Every credit union around the country has a company culture. This “culture” is the result of how each credit union treats their employees and the attitude of their employees in return. A financial institution with an unhealthy or toxic culture often features employees that no longer focus on what’s best for the member, and instead focus on what’s best for them and their upcoming paycheck.
So what’s killing your company culture? How can you cultivate an exciting and inspired workplace? Here are five common culture-killers within credit unions and how you can fix them.
No employee feels valued at a credit union when they are not given the chance to comfortably express their ideas for how to improve themselves and the work they do every day. If your employees are only expected to do what they are told, then ultimately their performance and their member engagement will drop significantly.
How To Fix It – Encourage open feedback and creativity. Be open to hearing them out and acting on their suggestions. When they feel the impact of their good ideas, they’ll feel more valued, which will translate into better member interaction and service.
We all want our team members to be at their best. Everyone’s job within the organization is quite difficult, and we all do our best to keep things as organized as possible while managing everything on the to-do list. Now imagine juggling your tasks while someone is standing right behind you and telling you how to get through your to-do list, how to stay organized, and how to cope with the stress. Nobody, at any level in the organization, wants that.
How To Fix It – Good leaders and managers will provide you the tools needed so you can work how you naturally want to work. When things get rough, they will converse with you on how you can improve. Everyone wins when you point your employees in the right direction while allowing them to forge their own road to success.
This is a big stress point around the country, and also one of the main reasons that employees decide to leave their respective credit union. By not focusing on good communication strategies within your organization, you are essentially telling your team that you only care about them getting the job done, not necessarily about how they think or feel. Or at least, in can come off that way, even if unintentional. Bad internal communication can also lead to confusion within the branch, which will lead to mistakes, which will lead to upset members.

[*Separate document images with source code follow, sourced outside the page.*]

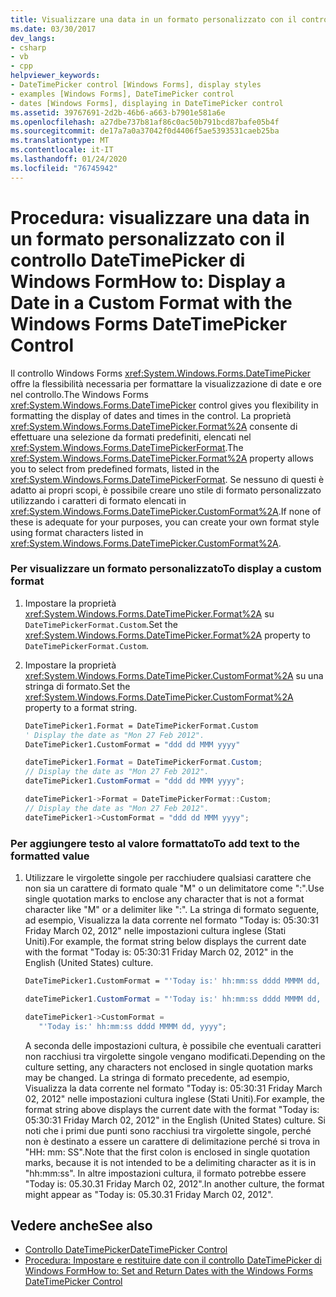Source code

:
 ```yaml
---
title: Visualizzare una data in un formato personalizzato con il controllo DateTimePicker
ms.date: 03/30/2017
dev_langs:
- csharp
- vb
- cpp
helpviewer_keywords:
- DateTimePicker control [Windows Forms], display styles
- examples [Windows Forms], DateTimePicker control
- dates [Windows Forms], displaying in DateTimePicker control
ms.assetid: 39767691-2d2b-46b6-a663-b7901e581a6e
ms.openlocfilehash: a27dbe737b81af86c0ac50b791bcd87bafe05b4f
ms.sourcegitcommit: de17a7a0a37042f0d4406f5ae5393531caeb25ba
ms.translationtype: MT
ms.contentlocale: it-IT
ms.lasthandoff: 01/24/2020
ms.locfileid: "76745942"
---
```

# <a name="how-to-display-a-date-in-a-custom-format-with-the-windows-forms-datetimepicker-control"></a><span data-ttu-id="2fd3c-102">Procedura: visualizzare una data in un formato personalizzato con il controllo DateTimePicker di Windows Form</span><span class="sxs-lookup"><span data-stu-id="2fd3c-102">How to: Display a Date in a Custom Format with the Windows Forms DateTimePicker Control</span></span>
<span data-ttu-id="2fd3c-103">Il controllo Windows Forms <xref:System.Windows.Forms.DateTimePicker> offre la flessibilità necessaria per formattare la visualizzazione di date e ore nel controllo.</span><span class="sxs-lookup"><span data-stu-id="2fd3c-103">The Windows Forms <xref:System.Windows.Forms.DateTimePicker> control gives you flexibility in formatting the display of dates and times in the control.</span></span> <span data-ttu-id="2fd3c-104">La proprietà <xref:System.Windows.Forms.DateTimePicker.Format%2A> consente di effettuare una selezione da formati predefiniti, elencati nel <xref:System.Windows.Forms.DateTimePickerFormat>.</span><span class="sxs-lookup"><span data-stu-id="2fd3c-104">The <xref:System.Windows.Forms.DateTimePicker.Format%2A> property allows you to select from predefined formats, listed in the <xref:System.Windows.Forms.DateTimePickerFormat>.</span></span> <span data-ttu-id="2fd3c-105">Se nessuno di questi è adatto ai propri scopi, è possibile creare uno stile di formato personalizzato utilizzando i caratteri di formato elencati in <xref:System.Windows.Forms.DateTimePicker.CustomFormat%2A>.</span><span class="sxs-lookup"><span data-stu-id="2fd3c-105">If none of these is adequate for your purposes, you can create your own format style using format characters listed in <xref:System.Windows.Forms.DateTimePicker.CustomFormat%2A>.</span></span>  
  
### <a name="to-display-a-custom-format"></a><span data-ttu-id="2fd3c-106">Per visualizzare un formato personalizzato</span><span class="sxs-lookup"><span data-stu-id="2fd3c-106">To display a custom format</span></span>  
  
1. <span data-ttu-id="2fd3c-107">Impostare la proprietà <xref:System.Windows.Forms.DateTimePicker.Format%2A> su `DateTimePickerFormat.Custom`.</span><span class="sxs-lookup"><span data-stu-id="2fd3c-107">Set the <xref:System.Windows.Forms.DateTimePicker.Format%2A> property to `DateTimePickerFormat.Custom`.</span></span>  
  
2. <span data-ttu-id="2fd3c-108">Impostare la proprietà <xref:System.Windows.Forms.DateTimePicker.CustomFormat%2A> su una stringa di formato.</span><span class="sxs-lookup"><span data-stu-id="2fd3c-108">Set the <xref:System.Windows.Forms.DateTimePicker.CustomFormat%2A> property to a format string.</span></span>  
  
    ```vb  
    DateTimePicker1.Format = DateTimePickerFormat.Custom  
    ' Display the date as "Mon 27 Feb 2012".  
    DateTimePicker1.CustomFormat = "ddd dd MMM yyyy"  
    ```  
  
    ```csharp  
    dateTimePicker1.Format = DateTimePickerFormat.Custom;  
    // Display the date as "Mon 27 Feb 2012".  
    dateTimePicker1.CustomFormat = "ddd dd MMM yyyy";  
    ```  
  
    ```cpp  
    dateTimePicker1->Format = DateTimePickerFormat::Custom;  
    // Display the date as "Mon 27 Feb 2012".  
    dateTimePicker1->CustomFormat = "ddd dd MMM yyyy";  
    ```  
  
### <a name="to-add-text-to-the-formatted-value"></a><span data-ttu-id="2fd3c-109">Per aggiungere testo al valore formattato</span><span class="sxs-lookup"><span data-stu-id="2fd3c-109">To add text to the formatted value</span></span>  
  
1. <span data-ttu-id="2fd3c-110">Utilizzare le virgolette singole per racchiudere qualsiasi carattere che non sia un carattere di formato quale "M" o un delimitatore come ":".</span><span class="sxs-lookup"><span data-stu-id="2fd3c-110">Use single quotation marks to enclose any character that is not a format character like "M" or a delimiter like ":".</span></span> <span data-ttu-id="2fd3c-111">La stringa di formato seguente, ad esempio, Visualizza la data corrente nel formato "Today is: 05:30:31 Friday March 02, 2012" nelle impostazioni cultura inglese (Stati Uniti).</span><span class="sxs-lookup"><span data-stu-id="2fd3c-111">For example, the format string below displays the current date with the format "Today is: 05:30:31 Friday March 02, 2012" in the English (United States) culture.</span></span>  
  
    ```vb  
    DateTimePicker1.CustomFormat = "'Today is:' hh:mm:ss dddd MMMM dd, yyyy"  
    ```  
  
    ```csharp  
    dateTimePicker1.CustomFormat = "'Today is:' hh:mm:ss dddd MMMM dd, yyyy";  
    ```  
  
    ```cpp  
    dateTimePicker1->CustomFormat =  
       "'Today is:' hh:mm:ss dddd MMMM dd, yyyy";  
    ```  
  
     <span data-ttu-id="2fd3c-112">A seconda delle impostazioni cultura, è possibile che eventuali caratteri non racchiusi tra virgolette singole vengano modificati.</span><span class="sxs-lookup"><span data-stu-id="2fd3c-112">Depending on the culture setting, any characters not enclosed in single quotation marks may be changed.</span></span> <span data-ttu-id="2fd3c-113">La stringa di formato precedente, ad esempio, Visualizza la data corrente nel formato "Today is: 05:30:31 Friday March 02, 2012" nelle impostazioni cultura inglese (Stati Uniti).</span><span class="sxs-lookup"><span data-stu-id="2fd3c-113">For example, the format string above displays the current date with the format "Today is: 05:30:31 Friday March 02, 2012" in the English (United States) culture.</span></span> <span data-ttu-id="2fd3c-114">Si noti che i primi due punti sono racchiusi tra virgolette singole, perché non è destinato a essere un carattere di delimitazione perché si trova in "HH: mm: SS".</span><span class="sxs-lookup"><span data-stu-id="2fd3c-114">Note that the first colon is enclosed in single quotation marks, because it is not intended to be a delimiting character as it is in "hh:mm:ss".</span></span> <span data-ttu-id="2fd3c-115">In altre impostazioni cultura, il formato potrebbe essere "Today is: 05.30.31 Friday March 02, 2012".</span><span class="sxs-lookup"><span data-stu-id="2fd3c-115">In another culture, the format might appear as "Today is: 05.30.31 Friday March 02, 2012".</span></span>  
  
## <a name="see-also"></a><span data-ttu-id="2fd3c-116">Vedere anche</span><span class="sxs-lookup"><span data-stu-id="2fd3c-116">See also</span></span>

- [<span data-ttu-id="2fd3c-117">Controllo DateTimePicker</span><span class="sxs-lookup"><span data-stu-id="2fd3c-117">DateTimePicker Control</span></span>](datetimepicker-control-windows-forms.md)
- [<span data-ttu-id="2fd3c-118">Procedura: Impostare e restituire date con il controllo DateTimePicker di Windows Form</span><span class="sxs-lookup"><span data-stu-id="2fd3c-118">How to: Set and Return Dates with the Windows Forms DateTimePicker Control</span></span>](how-to-set-and-return-dates-with-the-windows-forms-datetimepicker-control.md)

How To Fix It – If you are serious about improving internal communication, you need to establish a baseline of how information is shared between employees. Technology will only go so far, so it’s important you make yourself available for conversations and encourage questions. Also, establish a surefire way to get important messages across to the necessary employees. Make sure they are comfortable with reaching out to you and to each other.
A successful workplace is built on trust. A trust that you can rely on the people that surround you. If someone breaks that trust, they need to be held accountable for it, no matter what level they are within the credit union. When people are not held accountable for their actions, the trust within begins to falter and the workplace is affected in a negative way.
How To Fix It – Creating accountability results in a strong culture that values responsibility. With a high value on responsibility within the organization, your dedicated employees will be more likely to go above and beyond for their teammates and the members that walk into the branch.
When employees don’t know that their contribution has meaning, then they won’t thrive. Saying “thank you” is often forgotten about because some leaders view their “thank you” as a signed paycheck. However, the credit unions that thrive internally, are the ones that make it about more than the paycheck.
How To Fix It – Take the time to let your team know the ways that their work matters to you and the credit union as a whole every now and then. This will help keep them engaged, appreciated, and excited about coming into work every day. Take them to lunch, buy them a lottery ticket, improve their work environment, or simply acknowledge them in a meeting. The possibilities are endless.
Allow your team to buy into your plea for great service by creating a culture that they can thrive in. Additionally, rid yourself of the toxicity that can plague the entire organization. You want your credit union to be a great place to work – a great culture can make that task much easier.